Ia juga menyebutkan bahwa berdasarkan Survei Nasional Pengalaman Anak dan Perempuan 2024, satu dari empat perempuan pernah mengalami kekerasan, dan satu dari dua anak Indonesia juga mengalami hal serupa.
Yang mengkhawatirkan, hanya dalam 16 hari, dari 12 hingga 28 Juni 2025, terjadi penambahan 1.505 kasus. "Ini mencerminkan kondisi darurat yang harus kita hadapi bersama," tegas Arifah, dalam keterangan yang diperoleh Farah.id.
Ia bahkan menceritakan dua kasus memilukan: anak usia 2,5 tahun dan siswi SD berusia 13 tahun yang menjadi korban kekerasan seksual oleh ayahnya sendiri.
Arifah menyoroti peran pola asuh dalam keluarga, terutama di era digital saat ini. Data dari BPS menunjukkan lebih dari 33% anak usia 0–6 tahun sudah menggunakan ponsel, dan lebih dari 52% anak usia 5–6 tahun sudah mengakses internet. Hal ini dikhawatirkan membuka celah kerentanan terhadap eksploitasi dan kekerasan.
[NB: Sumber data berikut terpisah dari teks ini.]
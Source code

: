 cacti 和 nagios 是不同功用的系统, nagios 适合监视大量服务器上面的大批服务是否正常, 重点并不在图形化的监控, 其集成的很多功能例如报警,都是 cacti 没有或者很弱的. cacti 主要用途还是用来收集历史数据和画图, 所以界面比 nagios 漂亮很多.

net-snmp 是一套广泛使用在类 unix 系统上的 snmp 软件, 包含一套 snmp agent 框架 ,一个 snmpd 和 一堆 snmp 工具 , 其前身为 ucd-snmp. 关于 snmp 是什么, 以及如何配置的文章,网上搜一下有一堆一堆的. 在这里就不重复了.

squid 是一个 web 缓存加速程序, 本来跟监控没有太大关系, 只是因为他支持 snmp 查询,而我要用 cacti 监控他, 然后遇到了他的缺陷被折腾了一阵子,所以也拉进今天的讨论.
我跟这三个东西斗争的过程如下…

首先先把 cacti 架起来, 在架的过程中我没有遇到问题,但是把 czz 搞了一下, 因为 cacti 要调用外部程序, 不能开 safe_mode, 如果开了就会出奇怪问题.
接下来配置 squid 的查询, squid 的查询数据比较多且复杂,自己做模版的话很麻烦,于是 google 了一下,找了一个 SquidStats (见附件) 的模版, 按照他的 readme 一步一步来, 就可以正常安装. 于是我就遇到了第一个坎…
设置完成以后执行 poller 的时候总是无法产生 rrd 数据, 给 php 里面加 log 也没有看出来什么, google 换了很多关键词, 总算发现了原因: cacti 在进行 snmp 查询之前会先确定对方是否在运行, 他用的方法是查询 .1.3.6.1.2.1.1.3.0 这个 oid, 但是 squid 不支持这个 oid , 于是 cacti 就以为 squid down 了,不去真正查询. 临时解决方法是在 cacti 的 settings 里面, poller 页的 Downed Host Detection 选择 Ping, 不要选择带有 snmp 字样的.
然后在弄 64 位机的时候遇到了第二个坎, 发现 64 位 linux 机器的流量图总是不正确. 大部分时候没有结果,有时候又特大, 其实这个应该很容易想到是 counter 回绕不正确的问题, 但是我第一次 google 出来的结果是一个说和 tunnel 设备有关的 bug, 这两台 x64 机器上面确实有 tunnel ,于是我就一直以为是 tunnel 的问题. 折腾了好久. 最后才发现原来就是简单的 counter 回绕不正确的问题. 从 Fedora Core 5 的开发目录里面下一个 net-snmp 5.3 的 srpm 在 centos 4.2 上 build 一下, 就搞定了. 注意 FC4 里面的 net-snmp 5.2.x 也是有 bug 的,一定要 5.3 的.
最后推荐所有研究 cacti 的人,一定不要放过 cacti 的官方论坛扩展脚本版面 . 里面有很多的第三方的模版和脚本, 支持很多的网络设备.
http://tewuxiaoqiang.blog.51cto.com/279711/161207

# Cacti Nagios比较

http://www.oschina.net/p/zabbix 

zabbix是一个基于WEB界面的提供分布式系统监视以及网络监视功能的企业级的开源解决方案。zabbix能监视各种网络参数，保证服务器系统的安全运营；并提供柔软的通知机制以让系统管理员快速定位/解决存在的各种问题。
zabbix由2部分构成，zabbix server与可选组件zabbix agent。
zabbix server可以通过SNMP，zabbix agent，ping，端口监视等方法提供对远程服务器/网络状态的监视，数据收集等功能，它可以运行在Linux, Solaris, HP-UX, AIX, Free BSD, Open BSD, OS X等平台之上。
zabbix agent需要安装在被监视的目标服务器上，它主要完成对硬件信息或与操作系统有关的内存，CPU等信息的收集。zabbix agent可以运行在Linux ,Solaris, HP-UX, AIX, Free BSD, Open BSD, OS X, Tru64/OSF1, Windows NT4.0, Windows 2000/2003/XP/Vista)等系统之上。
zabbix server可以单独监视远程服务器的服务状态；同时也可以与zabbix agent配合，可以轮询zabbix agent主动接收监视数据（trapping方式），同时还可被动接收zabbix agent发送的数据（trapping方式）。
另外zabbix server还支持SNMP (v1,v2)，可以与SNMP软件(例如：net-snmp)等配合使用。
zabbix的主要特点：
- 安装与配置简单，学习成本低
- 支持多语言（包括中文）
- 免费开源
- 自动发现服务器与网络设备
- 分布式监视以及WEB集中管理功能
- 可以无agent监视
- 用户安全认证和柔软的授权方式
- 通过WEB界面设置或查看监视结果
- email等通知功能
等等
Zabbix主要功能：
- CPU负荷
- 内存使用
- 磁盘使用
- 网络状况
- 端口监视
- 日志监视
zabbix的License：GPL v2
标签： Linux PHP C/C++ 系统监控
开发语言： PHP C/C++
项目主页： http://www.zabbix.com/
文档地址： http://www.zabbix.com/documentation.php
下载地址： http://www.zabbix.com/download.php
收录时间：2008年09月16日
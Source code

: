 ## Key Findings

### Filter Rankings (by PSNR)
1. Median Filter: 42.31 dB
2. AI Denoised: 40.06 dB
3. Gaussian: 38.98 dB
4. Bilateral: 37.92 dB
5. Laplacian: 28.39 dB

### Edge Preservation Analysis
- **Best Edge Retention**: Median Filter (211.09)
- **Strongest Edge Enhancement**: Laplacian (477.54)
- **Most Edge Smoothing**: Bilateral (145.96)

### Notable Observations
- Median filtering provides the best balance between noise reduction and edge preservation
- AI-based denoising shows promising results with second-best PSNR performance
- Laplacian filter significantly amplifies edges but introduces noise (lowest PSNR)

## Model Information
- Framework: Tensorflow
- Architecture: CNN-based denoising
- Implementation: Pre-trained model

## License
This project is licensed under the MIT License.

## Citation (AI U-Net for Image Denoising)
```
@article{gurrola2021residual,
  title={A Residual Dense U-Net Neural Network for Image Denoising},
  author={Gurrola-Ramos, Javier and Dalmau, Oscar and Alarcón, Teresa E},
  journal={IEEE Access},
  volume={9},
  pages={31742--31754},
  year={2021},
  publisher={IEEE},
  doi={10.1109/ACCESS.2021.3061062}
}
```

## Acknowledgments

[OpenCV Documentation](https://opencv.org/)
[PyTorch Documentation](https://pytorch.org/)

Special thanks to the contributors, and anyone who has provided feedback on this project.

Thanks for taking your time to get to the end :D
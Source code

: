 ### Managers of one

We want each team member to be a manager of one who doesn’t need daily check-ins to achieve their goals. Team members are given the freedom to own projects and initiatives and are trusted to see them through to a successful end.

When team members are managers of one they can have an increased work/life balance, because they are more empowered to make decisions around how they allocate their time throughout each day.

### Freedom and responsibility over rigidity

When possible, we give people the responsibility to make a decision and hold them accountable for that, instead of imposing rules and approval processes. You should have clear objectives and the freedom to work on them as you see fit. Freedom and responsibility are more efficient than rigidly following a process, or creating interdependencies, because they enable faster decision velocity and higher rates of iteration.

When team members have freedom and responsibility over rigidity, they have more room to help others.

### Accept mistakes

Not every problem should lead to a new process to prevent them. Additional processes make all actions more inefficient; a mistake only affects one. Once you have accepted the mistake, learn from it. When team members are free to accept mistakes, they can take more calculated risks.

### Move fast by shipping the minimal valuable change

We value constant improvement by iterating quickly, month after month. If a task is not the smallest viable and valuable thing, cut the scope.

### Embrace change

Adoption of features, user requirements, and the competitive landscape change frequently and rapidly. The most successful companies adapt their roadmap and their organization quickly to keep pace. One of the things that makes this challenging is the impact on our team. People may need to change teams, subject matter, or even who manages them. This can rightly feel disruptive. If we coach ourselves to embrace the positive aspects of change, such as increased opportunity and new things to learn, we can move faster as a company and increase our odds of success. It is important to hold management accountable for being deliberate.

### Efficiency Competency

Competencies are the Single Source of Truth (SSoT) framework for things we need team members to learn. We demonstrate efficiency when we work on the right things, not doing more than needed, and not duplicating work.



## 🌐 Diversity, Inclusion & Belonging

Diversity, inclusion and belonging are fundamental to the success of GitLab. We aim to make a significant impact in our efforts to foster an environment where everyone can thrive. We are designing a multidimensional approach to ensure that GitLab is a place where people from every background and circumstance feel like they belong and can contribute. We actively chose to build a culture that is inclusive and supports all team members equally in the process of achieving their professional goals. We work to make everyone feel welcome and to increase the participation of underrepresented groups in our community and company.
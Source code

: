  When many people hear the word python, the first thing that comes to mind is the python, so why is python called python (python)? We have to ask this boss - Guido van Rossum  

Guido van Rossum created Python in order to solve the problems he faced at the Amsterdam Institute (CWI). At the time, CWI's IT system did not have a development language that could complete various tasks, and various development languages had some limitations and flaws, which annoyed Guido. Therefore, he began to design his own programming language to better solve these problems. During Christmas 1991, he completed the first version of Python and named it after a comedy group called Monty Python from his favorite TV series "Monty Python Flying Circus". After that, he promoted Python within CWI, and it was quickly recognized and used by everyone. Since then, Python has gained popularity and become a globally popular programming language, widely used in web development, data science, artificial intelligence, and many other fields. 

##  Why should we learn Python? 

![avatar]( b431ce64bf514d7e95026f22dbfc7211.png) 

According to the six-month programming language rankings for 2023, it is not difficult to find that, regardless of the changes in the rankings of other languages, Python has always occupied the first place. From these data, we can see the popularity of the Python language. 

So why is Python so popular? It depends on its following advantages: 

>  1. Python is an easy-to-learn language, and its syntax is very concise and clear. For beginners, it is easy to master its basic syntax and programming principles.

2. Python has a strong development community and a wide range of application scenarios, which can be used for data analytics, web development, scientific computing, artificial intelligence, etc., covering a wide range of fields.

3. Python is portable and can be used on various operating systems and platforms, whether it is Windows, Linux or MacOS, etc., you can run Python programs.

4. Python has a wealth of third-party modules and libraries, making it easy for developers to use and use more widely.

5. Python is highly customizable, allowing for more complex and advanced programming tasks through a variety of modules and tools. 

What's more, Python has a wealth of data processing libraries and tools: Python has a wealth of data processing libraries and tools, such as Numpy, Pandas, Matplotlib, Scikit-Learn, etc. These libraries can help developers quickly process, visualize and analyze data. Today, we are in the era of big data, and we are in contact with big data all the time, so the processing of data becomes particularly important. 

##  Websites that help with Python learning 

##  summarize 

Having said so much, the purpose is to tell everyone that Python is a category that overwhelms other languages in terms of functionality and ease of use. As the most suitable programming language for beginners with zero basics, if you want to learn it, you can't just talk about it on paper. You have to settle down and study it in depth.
Menyikapi hal ini, Kementerian PPPA mendorong kolaborasi lintas sektor, termasuk dengan organisasi keagamaan seperti Muslimat NU, untuk memberikan pendampingan dan edukasi.
"Kami tidak bisa bekerja sendiri. Hanya dengan sinergi, kita bisa melindungi masa depan generasi muda Indonesia," pungkas Menteri Arifah.